> _Problem to work on_: What is needed is a word-for-word copy of the lines below from the one with "terms of FLOPs" through the one with "Link roads &", both included, with every picture left out.

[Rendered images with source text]

#####

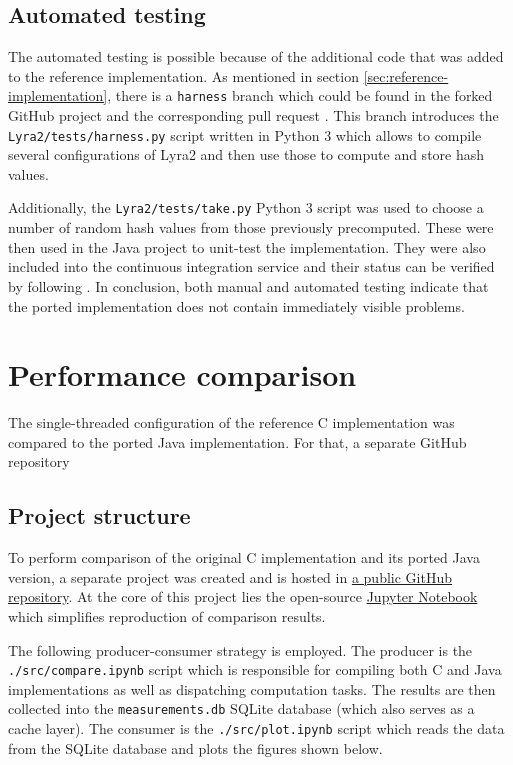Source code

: \subsection{Automated testing}
\label{sec:automated-testing}

The automated testing is possible because of the additional code that was added to the reference implementation. As mentioned in section \ref{sec:reference-implementation}, there is a \verb|harness| branch which could be found in the forked GitHub project \cite{github:2017:lyra-copy} and the corresponding pull request \cite{github:2017:lyra-pr}. This branch introduces the \verb|Lyra2/tests/harness.py| script written in Python 3 which allows to compile several configurations of Lyra2 and then use those to compute and store hash values.

Additionally, the \verb|Lyra2/tests/take.py| Python 3 script was used to choose a number of random hash values from those previously precomputed. These were then used in the Java project to unit-test the implementation. They were also included into the continuous integration service and their status can be verified by following \cite{travis:2017:lyra}. In conclusion, both manual and automated testing indicate that the ported implementation does not contain immediately visible problems.

\section{Performance comparison}

The single-threaded configuration of the reference C implementation was compared to the ported Java implementation. For that, a separate GitHub repository 

\subsection{Project structure}

To perform comparison of the original C implementation and its ported Java version, a separate project was created and is hosted in \href{https://github.com/all3fox/lyra2-compare}{a public GitHub repository}. At the core of this project lies the open-source \href{https://jupyter.org/}{Jupyter Notebook} which simplifies reproduction of comparison results.

The following producer-consumer strategy is employed. The producer is the \texttt{./src/compare.ipynb} script which is responsible for compiling both C and Java implementations as well as dispatching computation tasks. The results are then collected into the \texttt{measurements.db} SQLite database (which also serves as a cache layer). The consumer is the \texttt{./src/plot.ipynb} script which reads the data from the SQLite database and plots the figures shown below.

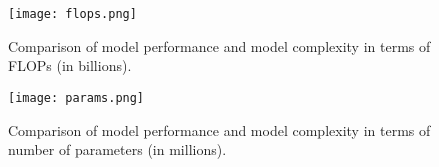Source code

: \documentclass{article}
\begin{document}
\begin{figure}
    \centering
    \texttt{[image: flops.png]}
    \caption{Comparison of model performance and model complexity in terms of FLOPs (in billions).}
  \label{fig:flops}
\end{figure}

\begin{figure}
    \centering
    \texttt{[image: params.png]}
    \caption{Comparison of model performance and model complexity in terms of number of parameters (in millions).}
    \label{fig:params}
\end{figure}
\end{document}

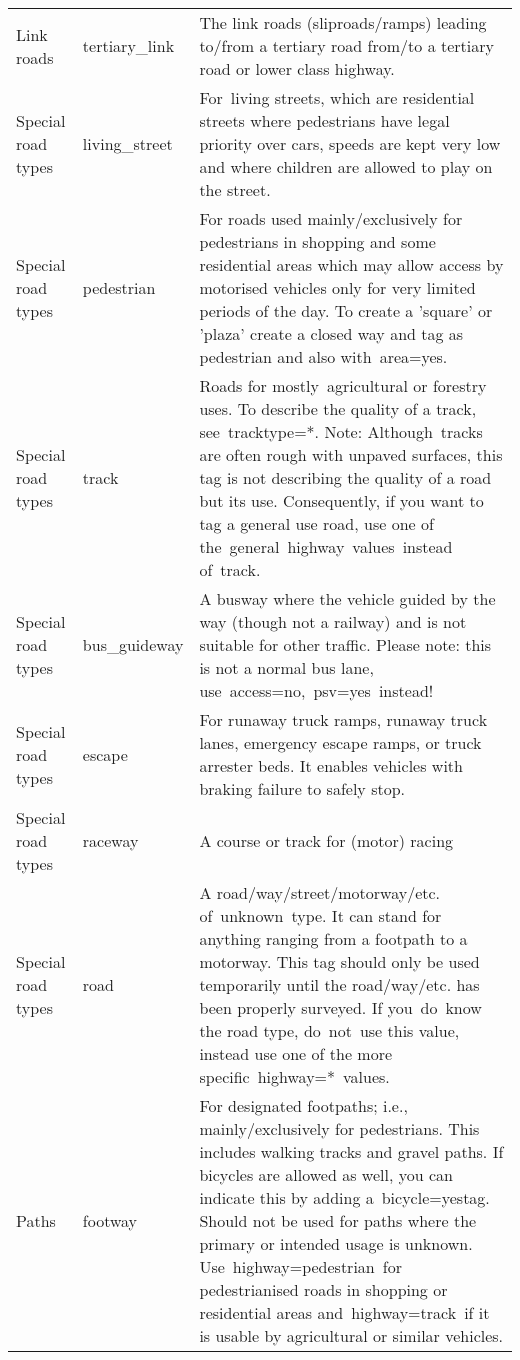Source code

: \begin{tabular}{lll}
  Link roads & tertiary\_link & The link roads (sliproads/ramps) leading to/from a tertiary road from/to a tertiary road or lower class highway. \\ 
  Special road types & living\_street & For living streets, which are residential streets where pedestrians have legal priority over cars, speeds are kept very low and where children are allowed to play on the street. \\ 
  Special road types & pedestrian & For roads used mainly/exclusively for pedestrians in shopping and some residential areas which may allow access by motorised vehicles only for very limited periods of the day. To create a 'square' or 'plaza' create a closed way and tag as pedestrian and also with area=yes. \\ 
  Special road types & track & Roads for mostly agricultural or forestry uses. To describe the quality of a track, see tracktype=*. Note: Although tracks are often rough with unpaved surfaces, this tag is not describing the quality of a road but its use. Consequently, if you want to tag a general use road, use one of the general highway values instead of track. \\ 
  Special road types & bus\_guideway & A busway where the vehicle guided by the way (though not a railway) and is not suitable for other traffic. Please note: this is not a normal bus lane, use access=no, psv=yes instead! \\ 
  Special road types & escape & For runaway truck ramps, runaway truck lanes, emergency escape ramps, or truck arrester beds. It enables vehicles with braking failure to safely stop. \\ 
  Special road types & raceway & A course or track for (motor) racing \\ 
  Special road types & road & A road/way/street/motorway/etc. of unknown type. It can stand for anything ranging from a footpath to a motorway. This tag should only be used temporarily until the road/way/etc. has been properly surveyed. If you do know the road type, do not use this value, instead use one of the more specific highway=* values. \\ 
  Paths & footway & For designated footpaths; i.e., mainly/exclusively for pedestrians. This includes walking tracks and gravel paths. If bicycles are allowed as well, you can indicate this by adding a bicycle=yestag. Should not be used for paths where the primary or intended usage is unknown. Use highway=pedestrian for pedestrianised roads in shopping or residential areas and highway=track if it is usable by agricultural or similar vehicles. \\ 

\end{tabular}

#####

> _Answer section_:
    \caption{Comparison of model performance and model complexity in terms of FLOPs (in billions).}
  \label{fig:flops}
\end{figure}

\begin{figure}
    \centering
    \texttt{[image: params.png]}
    \caption{Comparison of model performance and model complexity in terms of number of parameters (in millions).}
    \label{fig:params}
\end{figure}
\end{document}

Source code

: \begin{tabular}{lll}
  Link roads & tertiary\_link & The link roads (sliproads/ramps) leading to/from a tertiary road from/to a tertiary road or lower class highway. \\ 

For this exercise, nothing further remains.